Architecting a vSphere Compute Platform : Resource Balancing and Transparent Maintenance
   
Resource Balancing and Transparent Maintenance
vSphere Distributed Resource Scheduler (DRS) dynamically balances computing capacity across a collection of hardware resources aggregated into logical resource pools based on CPU and memory load status. vSphere DRS continuously monitors utilization across resource pools, or the root cluster resource pool, to intelligently allocate available resources among virtual machines based on a predefined set of rules that reflect business or application requirements. These vSphere vMotion migrations of virtual machines can be performed automatically or manually based on the defined parameters.

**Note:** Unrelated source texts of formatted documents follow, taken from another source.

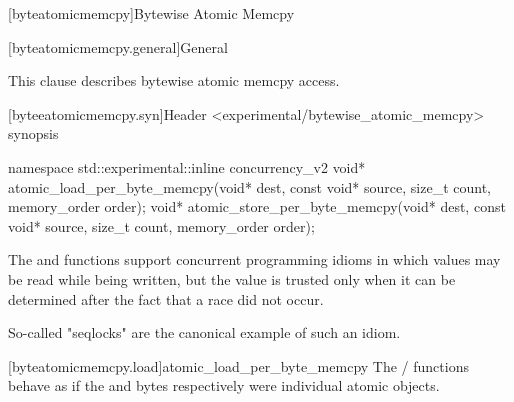 
[byteatomicmemcpy]{Bytewise Atomic Memcpy}

[byteatomicmemcpy.general]{General}

This clause describes bytewise atomic memcpy access. 


[byteeatomicmemcpy.syn]{Header <experimental/bytewise_atomic_memcpy> synopsis}

\begin{codeblock}
namespace std::experimental::inline concurrency_v2 {
  void* atomic_load_per_byte_memcpy(void* dest, const void* source, size_t count, memory_order order);
  void* atomic_store_per_byte_memcpy(void* dest, const void* source, size_t count, memory_order order);
}
\end{codeblock}

\pnum

The  and
 functions support concurrent
programming idioms in which values may be read while being written, but
the value is trusted only when it can be determined after the fact that
a race did not occur. \begin{note} So-called "seqlocks" are the canonical
example of such an idiom. \end{note}


[byteatomicmemcpy.load]{atomic_load_per_byte_memcpy}
\pnum
The  /
 functions behave as if the
 and  bytes respectively were individual
atomic objects.

\textbf{}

Figure 29. vSphere Distributed Resource Scheduler (DRS)
 
An additional benefit of DRS is realized when there is an operational requirement to place a host in maintenance mode. For instance, when servicing is required or to install additional memory on a host, all virtual machines that are running on the targeted host will be automatically migrated to other hosts within the cluster (assuming the DRS policies are configured appropriately to allow automatic migration). This provides a significant additional benefit gained from the vSphere HA admission control policy reserving spare capacity for both planned and unplanned outages. This can prove invaluable when performing rolling hardware maintenance or orchestrated patching through vSphere Update Manager. These types of actions can be carried out without any need to disrupt tenant services and are completely transparent to the consumers, providing non-stop IT services, maintenance without downtime, and greatly improved availability.